Songs end messily, atmospherics abound and unidentifiable waves of sound jostle with the main melody beautifully. A commitment to lo-fi throughout also appeals greatly, I love how when it sinks to some gentle acoustic plucking his singing keeps distorting, cutting against the prettiness. A wave of white noise wonderfully interrupts Missionary in much the same way as in Wilco’s Poor Places. Elsewhere backwards guitar is used as a coda on Nothing That Is Was Ever Meant To Be. Backwards guitar is always good. No exceptions.
If I had another touchstone it would be early Low. They have the same apparent seriousness, and while never sounding as thunderous as Low can be, they have a similar knack for delicacy and a similar one for recording great sounding drums. Lyrically I found it moderately impenetrable if I’m honest, with a definite spiritual theme. I can’t say I took much away from it that way, more the general mood, like a crisis of faith in a beautiful abandoned church.

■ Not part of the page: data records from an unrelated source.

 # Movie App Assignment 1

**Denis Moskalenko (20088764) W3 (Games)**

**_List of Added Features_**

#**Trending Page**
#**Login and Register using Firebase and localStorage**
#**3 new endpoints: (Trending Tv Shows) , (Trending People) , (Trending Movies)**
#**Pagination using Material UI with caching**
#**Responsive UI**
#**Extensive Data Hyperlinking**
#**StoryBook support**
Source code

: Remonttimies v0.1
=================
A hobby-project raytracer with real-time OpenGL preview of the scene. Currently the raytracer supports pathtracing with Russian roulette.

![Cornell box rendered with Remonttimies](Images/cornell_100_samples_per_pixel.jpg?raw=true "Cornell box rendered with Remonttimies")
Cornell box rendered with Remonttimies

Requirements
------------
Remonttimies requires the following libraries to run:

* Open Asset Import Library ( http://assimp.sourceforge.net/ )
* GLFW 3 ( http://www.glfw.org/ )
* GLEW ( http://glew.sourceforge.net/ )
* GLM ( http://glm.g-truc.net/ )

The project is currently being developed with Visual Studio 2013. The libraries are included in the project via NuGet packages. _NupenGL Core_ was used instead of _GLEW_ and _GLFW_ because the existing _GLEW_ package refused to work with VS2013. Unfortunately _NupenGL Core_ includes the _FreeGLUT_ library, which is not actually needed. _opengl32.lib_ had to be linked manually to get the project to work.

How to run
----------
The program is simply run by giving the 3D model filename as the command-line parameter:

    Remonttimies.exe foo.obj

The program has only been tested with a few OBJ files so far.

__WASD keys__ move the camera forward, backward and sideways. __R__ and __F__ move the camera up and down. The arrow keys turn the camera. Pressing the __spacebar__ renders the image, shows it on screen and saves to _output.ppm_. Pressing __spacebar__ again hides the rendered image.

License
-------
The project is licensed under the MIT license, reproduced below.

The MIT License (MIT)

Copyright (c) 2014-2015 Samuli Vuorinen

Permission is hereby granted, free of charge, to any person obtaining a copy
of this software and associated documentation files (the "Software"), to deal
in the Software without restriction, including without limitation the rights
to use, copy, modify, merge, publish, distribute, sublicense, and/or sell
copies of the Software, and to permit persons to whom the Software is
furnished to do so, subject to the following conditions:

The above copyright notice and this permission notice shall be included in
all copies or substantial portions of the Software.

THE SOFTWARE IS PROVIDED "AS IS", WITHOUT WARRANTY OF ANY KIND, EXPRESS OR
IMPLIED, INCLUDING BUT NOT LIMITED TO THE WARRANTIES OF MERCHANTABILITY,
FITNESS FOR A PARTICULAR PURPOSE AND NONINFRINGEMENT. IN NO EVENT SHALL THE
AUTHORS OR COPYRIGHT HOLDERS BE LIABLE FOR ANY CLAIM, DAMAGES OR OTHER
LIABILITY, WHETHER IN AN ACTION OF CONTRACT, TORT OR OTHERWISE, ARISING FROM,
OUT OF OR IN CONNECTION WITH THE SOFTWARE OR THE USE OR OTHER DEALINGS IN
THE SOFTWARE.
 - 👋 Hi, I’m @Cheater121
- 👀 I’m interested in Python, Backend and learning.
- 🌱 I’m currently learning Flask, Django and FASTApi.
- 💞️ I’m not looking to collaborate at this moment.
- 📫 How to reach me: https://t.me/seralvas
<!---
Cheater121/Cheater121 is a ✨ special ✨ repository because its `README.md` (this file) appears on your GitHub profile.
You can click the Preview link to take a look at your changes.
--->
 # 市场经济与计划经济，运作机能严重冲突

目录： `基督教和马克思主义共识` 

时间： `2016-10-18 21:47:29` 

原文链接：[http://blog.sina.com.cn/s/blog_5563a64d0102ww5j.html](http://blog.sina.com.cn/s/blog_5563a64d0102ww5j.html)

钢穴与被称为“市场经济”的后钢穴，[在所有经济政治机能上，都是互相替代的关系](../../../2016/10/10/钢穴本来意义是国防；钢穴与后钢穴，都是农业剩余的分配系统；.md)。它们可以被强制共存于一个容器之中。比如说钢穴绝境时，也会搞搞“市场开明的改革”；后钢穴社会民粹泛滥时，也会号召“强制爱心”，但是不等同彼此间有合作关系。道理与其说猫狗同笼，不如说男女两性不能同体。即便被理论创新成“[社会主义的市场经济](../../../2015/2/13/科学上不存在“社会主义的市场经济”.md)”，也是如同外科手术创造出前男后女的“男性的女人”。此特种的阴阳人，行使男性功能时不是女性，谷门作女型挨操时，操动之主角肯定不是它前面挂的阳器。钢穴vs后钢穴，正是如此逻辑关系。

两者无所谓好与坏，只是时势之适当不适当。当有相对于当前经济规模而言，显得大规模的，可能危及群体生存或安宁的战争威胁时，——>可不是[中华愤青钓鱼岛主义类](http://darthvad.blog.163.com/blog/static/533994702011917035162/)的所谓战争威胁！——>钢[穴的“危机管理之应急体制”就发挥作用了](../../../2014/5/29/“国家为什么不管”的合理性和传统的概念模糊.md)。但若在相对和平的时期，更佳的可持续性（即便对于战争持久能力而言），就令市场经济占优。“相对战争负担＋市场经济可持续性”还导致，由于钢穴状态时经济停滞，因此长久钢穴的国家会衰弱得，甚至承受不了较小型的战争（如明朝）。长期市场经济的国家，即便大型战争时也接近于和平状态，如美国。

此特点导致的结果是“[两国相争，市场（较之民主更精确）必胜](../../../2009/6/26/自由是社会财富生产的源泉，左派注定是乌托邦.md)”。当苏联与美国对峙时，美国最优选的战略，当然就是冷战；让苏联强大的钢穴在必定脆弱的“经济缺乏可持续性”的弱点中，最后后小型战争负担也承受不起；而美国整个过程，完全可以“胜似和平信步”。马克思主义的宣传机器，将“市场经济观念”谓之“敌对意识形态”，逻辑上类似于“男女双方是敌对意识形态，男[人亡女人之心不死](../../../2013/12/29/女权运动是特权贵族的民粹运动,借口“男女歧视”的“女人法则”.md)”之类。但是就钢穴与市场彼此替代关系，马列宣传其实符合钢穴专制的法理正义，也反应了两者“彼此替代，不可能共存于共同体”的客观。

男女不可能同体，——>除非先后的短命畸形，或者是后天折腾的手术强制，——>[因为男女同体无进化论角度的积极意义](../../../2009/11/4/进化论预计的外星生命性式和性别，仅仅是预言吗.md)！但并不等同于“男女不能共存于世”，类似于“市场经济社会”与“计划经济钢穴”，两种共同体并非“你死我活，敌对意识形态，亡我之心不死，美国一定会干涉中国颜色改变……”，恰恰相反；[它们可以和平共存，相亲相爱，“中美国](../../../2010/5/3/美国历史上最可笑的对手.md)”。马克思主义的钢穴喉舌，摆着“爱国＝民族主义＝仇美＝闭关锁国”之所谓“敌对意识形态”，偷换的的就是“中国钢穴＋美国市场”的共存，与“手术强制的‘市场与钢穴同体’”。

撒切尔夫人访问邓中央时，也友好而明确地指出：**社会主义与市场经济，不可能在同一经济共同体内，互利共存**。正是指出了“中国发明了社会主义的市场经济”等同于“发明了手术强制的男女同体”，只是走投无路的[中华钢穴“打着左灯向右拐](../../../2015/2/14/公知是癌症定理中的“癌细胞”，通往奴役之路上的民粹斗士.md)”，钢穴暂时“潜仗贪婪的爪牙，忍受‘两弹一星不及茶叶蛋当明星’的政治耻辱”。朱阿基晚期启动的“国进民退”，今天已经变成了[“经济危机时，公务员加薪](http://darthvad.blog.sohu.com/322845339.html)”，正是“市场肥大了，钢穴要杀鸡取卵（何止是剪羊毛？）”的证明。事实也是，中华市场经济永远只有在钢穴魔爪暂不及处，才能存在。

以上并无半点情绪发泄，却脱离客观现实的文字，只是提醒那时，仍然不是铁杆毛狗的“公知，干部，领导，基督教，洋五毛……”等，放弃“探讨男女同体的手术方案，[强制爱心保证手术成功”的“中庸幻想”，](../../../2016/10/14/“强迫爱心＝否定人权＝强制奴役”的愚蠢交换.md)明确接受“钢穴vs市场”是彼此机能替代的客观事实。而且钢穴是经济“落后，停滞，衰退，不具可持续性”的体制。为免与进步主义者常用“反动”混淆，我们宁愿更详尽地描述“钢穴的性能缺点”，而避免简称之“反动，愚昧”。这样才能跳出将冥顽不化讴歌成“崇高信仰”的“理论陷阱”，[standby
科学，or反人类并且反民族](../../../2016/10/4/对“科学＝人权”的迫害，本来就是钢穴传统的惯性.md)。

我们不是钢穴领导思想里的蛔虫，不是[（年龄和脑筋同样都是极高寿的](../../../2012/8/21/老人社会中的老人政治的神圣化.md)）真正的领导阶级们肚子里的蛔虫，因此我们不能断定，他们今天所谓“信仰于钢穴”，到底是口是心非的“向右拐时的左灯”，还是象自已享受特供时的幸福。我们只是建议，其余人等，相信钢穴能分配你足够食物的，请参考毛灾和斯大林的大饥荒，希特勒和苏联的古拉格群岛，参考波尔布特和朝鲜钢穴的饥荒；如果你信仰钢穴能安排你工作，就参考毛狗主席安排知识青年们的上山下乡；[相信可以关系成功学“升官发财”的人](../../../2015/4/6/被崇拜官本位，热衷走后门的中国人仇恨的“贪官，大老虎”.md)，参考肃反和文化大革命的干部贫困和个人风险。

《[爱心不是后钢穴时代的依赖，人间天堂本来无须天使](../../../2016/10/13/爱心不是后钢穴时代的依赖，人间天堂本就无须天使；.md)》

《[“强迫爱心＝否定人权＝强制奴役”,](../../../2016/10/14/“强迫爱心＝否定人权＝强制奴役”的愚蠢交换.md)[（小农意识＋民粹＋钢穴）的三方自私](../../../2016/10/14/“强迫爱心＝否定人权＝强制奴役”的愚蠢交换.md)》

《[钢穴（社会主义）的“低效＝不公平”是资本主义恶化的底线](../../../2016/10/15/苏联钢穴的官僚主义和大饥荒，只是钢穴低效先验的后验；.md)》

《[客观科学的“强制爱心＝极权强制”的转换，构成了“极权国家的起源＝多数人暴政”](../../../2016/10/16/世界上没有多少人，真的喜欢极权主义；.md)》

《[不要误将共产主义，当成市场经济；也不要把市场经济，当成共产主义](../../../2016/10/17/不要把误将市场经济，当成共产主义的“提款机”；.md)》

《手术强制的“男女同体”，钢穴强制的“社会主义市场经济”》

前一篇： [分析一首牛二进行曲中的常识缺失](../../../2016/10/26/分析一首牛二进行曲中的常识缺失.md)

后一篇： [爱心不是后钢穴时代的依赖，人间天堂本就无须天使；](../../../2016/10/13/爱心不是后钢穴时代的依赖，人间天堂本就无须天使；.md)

It clocks in at an ideal 45 minutes despite adding atmospheric outros to pretty much every song, however with only 8 songs certainly seems well edited. The long songs justify it too, no 5-part mini-operas, or plodding endless jams. I will file this between Low, Elliot Smith and Neutral Milk. Not bad company if not quite there yet. If I had any criticisms, I don’t know how much of this I could take, it is terribly earnest in a way I can live with but if the rest of their oeuvre is like this I will want to shake them to cheer up and have a bit of a laugh at some point. More Paul Vroom perhaps.